Le point commun entre la cancérologie, l'OCDE, le jardinage et les fluides supercritiques ? Les professionnels choisissent Marseille pour leur congrès, séminaires ou autres rencontres B to B. Deuxième ville de France après Paris dans ce secteur, la Cité phocéenne a enregistré en 2013, 326.324 journées congressistes contre 283.000 en 2012. En moins de quinze ans, leur nombre a plus que doublé, générant d'importantes retombées économiques pour la ville. « Un congressiste dépense en moyenne plus de 200 € par jour, hors hébergement. Le congrès constitue un des axes forts du tourisme avec la croisière et la culture. Il représente 6 % de l'emploi marchand, 18.000 emplois », explique Maxime Tisssot, directeur de l'Office du tourisme et du bureau des Congrès. « Cet engouement entre dans la nouvelle dynamique de la ville. Nous avons accueilli dernièrement d'importantes manifestations au Parc Chanot, telles que le congrès des notaires ou la convention des Associations pour le progrès du management », détaille Catherine Casadei, directrice générale de la Safim. Cette société qui emploie une cinquantaine de personnes a engagé près de 40 M€ d'investissements au cours des trois dernières années. Désormais, le "Palais des Congrès et des Expositions de Marseille", s'étend sur 60.000 m² de surfaces intérieures réparties dans sept "Palais". Des surfaces modulables permettant de répondre aux demandes les plus insolites. « Pour le procès PIP, nous avons réalisé pour le ministère de l'Intérieur le plus grand TGI d'Europe », précise Catherine Casadei. De son côté, la ville a déboursé 12 M€ pour métamorphoser en 2013 le Palais du Pharo, en centre de congrès haut de gamme. Le palais d'Eugénie est désormais le lieu de rencontre privilégié des médecins ophtalmo et autres spécialistes de la chirurgie esthétique ! La médecine représente d'ailleurs 40 % des congrès.
Chanot/Pharo concurrents ?
Pour Maxime Tissot, les deux infrastructures sont complémentaires.
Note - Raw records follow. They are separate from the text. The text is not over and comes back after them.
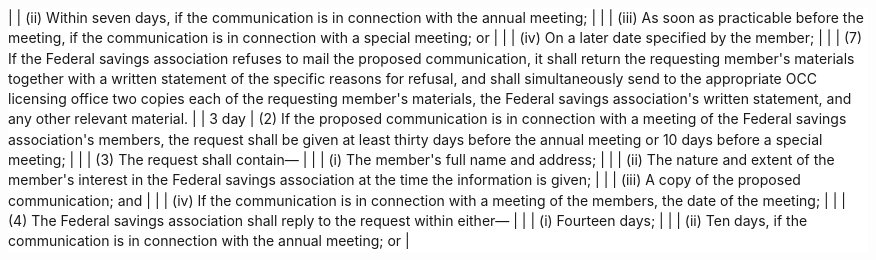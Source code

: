 |            |           (ii) Within seven days, if the communication is in connection with the annual meeting;                                                                                                                                                                                                                                                                                                                                        |
|            |           (iii) As soon as practicable before the meeting, if the communication is in connection with a special meeting; or                                                                                                                                                                                                                                                                                                             |
|            |           (iv) On a later date specified by the member;                                                                                                                                                                                                                                                                                                                                                                                 |
|            |           (7) If the Federal savings association refuses to mail the proposed communication, it shall return the requesting member's materials together with a written statement of the specific reasons for refusal, and shall simultaneously send to the appropriate OCC licensing office two copies each of the requesting member's materials, the Federal savings association's written statement, and any other relevant material. |
| 3 day      | (2) If the proposed communication is in connection with a meeting of the Federal savings association's members, the request shall be given at least thirty days before the annual meeting or 10 days before a special meeting;                                                                                                                                                                                                          |
|            |           (3) The request shall contain&#8212;                                                                                                                                                                                                                                                                                                                                                                                          |
|            |           (i) The member's full name and address;                                                                                                                                                                                                                                                                                                                                                                                       |
|            |           (ii) The nature and extent of the member's interest in the Federal savings association at the time the information is given;                                                                                                                                                                                                                                                                                                  |
|            |           (iii) A copy of the proposed communication; and                                                                                                                                                                                                                                                                                                                                                                               |
|            |           (iv) If the communication is in connection with a meeting of the members, the date of the meeting;                                                                                                                                                                                                                                                                                                                            |
|            |           (4) The Federal savings association shall reply to the request within either&#8212;                                                                                                                                                                                                                                                                                                                                           |
|            |           (i) Fourteen days;                                                                                                                                                                                                                                                                                                                                                                                                            |
|            |           (ii) Ten days, if the communication is in connection with the annual meeting; or                                                                                                                                                                                                                                                                                                                                              |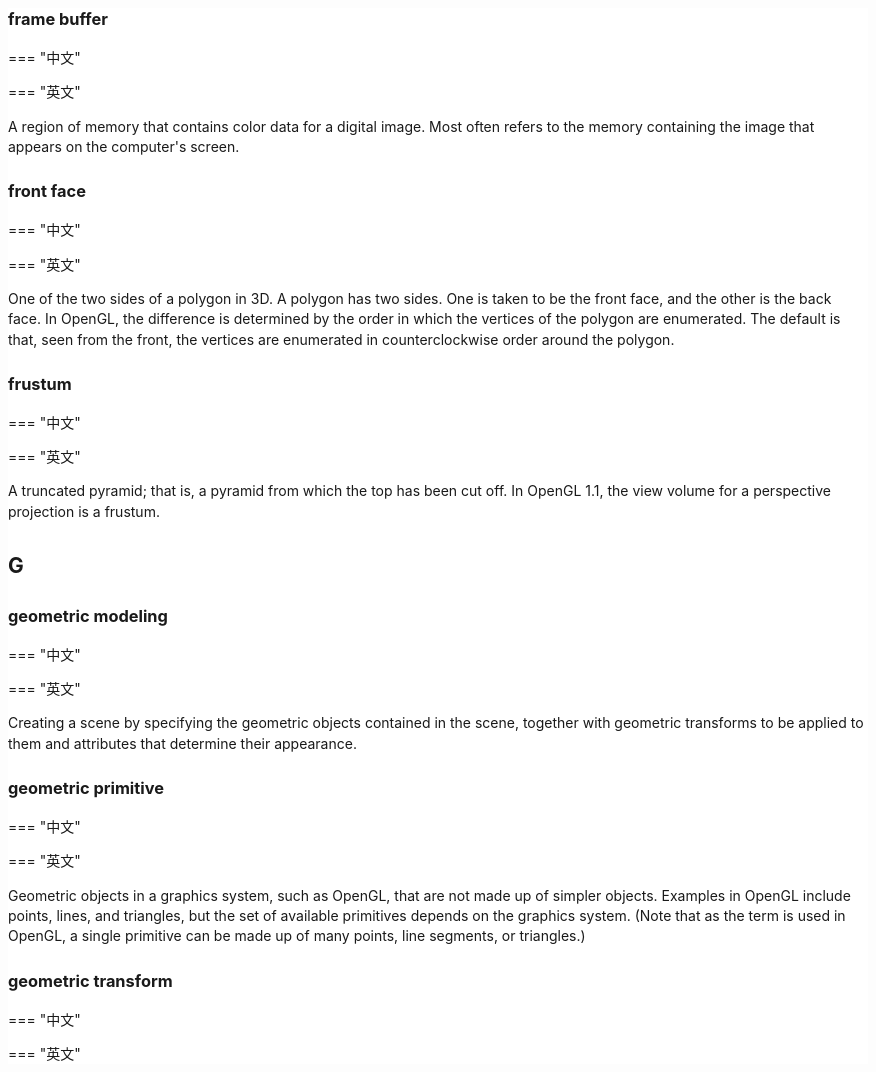 ### frame buffer

=== "中文"

=== "英文"

A region of memory that contains color data for a digital image. Most often refers to the memory containing the image that appears on the computer's screen.

### front face

=== "中文"

=== "英文"

One of the two sides of a polygon in 3D. A polygon has two sides. One is taken to be the front face, and the other is the back face. In OpenGL, the difference is determined by the order in which the vertices of the polygon are enumerated. The default is that, seen from the front, the vertices are enumerated in counterclockwise order around the polygon.

### frustum

=== "中文"

=== "英文"

A truncated pyramid; that is, a pyramid from which the top has been cut off. In OpenGL 1.1, the view volume for a perspective projection is a frustum.

## G

### geometric modeling

=== "中文"

=== "英文"

Creating a scene by specifying the geometric objects contained in the scene, together with geometric transforms to be applied to them and attributes that determine their appearance.

### geometric primitive

=== "中文"

=== "英文"

Geometric objects in a graphics system, such as OpenGL, that are not made up of simpler objects. Examples in OpenGL include points, lines, and triangles, but the set of available primitives depends on the graphics system. (Note that as the term is used in OpenGL, a single primitive can be made up of many points, line segments, or triangles.)

### geometric transform

=== "中文"

=== "英文"
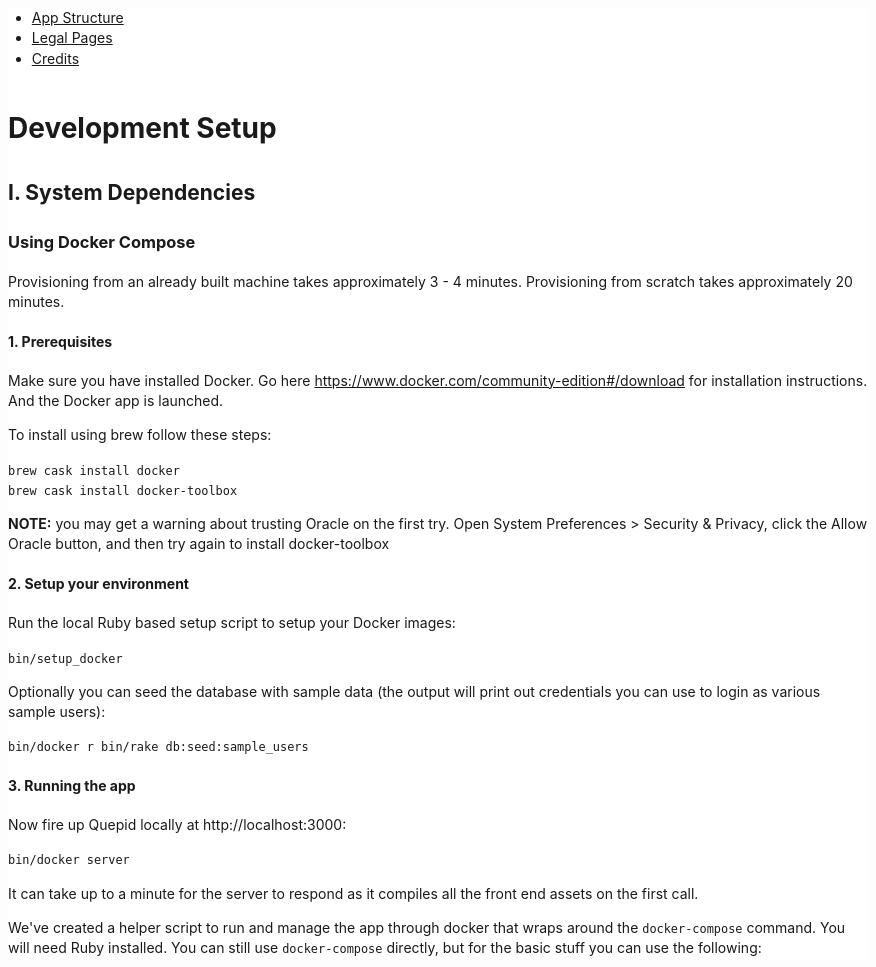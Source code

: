 - [App Structure](#app-structure)
- [Legal Pages](#legal-pages)
- [Credits](#credits)



# Development Setup

## I. System Dependencies

### Using Docker Compose

Provisioning from an already built machine takes approximately 3 - 4 minutes. Provisioning from scratch takes approximately 20 minutes.

#### 1. Prerequisites

Make sure you have installed Docker. Go here https://www.docker.com/community-edition#/download for installation instructions. And the Docker app is launched.

To install using brew follow these steps:

```
brew cask install docker
brew cask install docker-toolbox
```

**NOTE:** you may get a warning about trusting Oracle on the first try. Open System Preferences > Security & Privacy, click the Allow Oracle button, and then try again to install docker-toolbox

#### 2. Setup your environment

Run the local Ruby based setup script to setup your Docker images:

```
bin/setup_docker
```

Optionally you can seed the database with sample data (the output will print out credentials you can use to login as various sample users):

```
bin/docker r bin/rake db:seed:sample_users
```

#### 3. Running the app

Now fire up Quepid locally at http://localhost:3000:

```
bin/docker server
```

It can take up to a minute for the server to respond as it compiles all the front end assets on the first call.

We've created a helper script to run and manage the app through docker that wraps around the `docker-compose` command.  You will need Ruby installed.
You can still use `docker-compose` directly, but for the basic stuff you can use the following:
Reste au World Trade Center du centre-ville à se mettre aux standards. Des travaux de modernisation seraient envisagés. Certains organisateurs ont même pris le parti de délocaliser leurs salons de Paris à Marseille. « Infopro Digital qui organise "Les journées des collections jardin" a été conquis par Marseille et souhaite délocaliser son salon tout comme Trade Expo (le salon b to b de l'univers de la maison). Nous avons accueilli dernièrement Food in Sud, premier salon professionnel de la Méditerranée avec 8.000 visiteurs dont 90 % d'acheteurs », explique Catherine Casadei, précisant que les salons se préparent plusieurs années en amont. « Après avoir remporté la tenue du congrès médical EMBT face à Lisbonne et Stockholm, nous allons continuer la compétition et défendre la destination Marseille notamment pour le Congrès des Océans en 2019 », avance Maxime Tissot qui mise sur l'Euro 2016 et la possible sélection de Marseille Capitale du sport, l'année suivante. Les nouveaux équipements culturels jouent un rôle décisif dans le tourisme d'affaire. « Le Mucem est le seul musée où l'on peut admirer un tableau de Juan Miro en bord de mer », précise Andrien Joly, adjoint à la communication chargé du mécénat du Mucem.
Congrès. En seulement un an, Marseille est passée du 142e au 74e rang mondial du classement de l'ICCA (International Congress and Convention Association).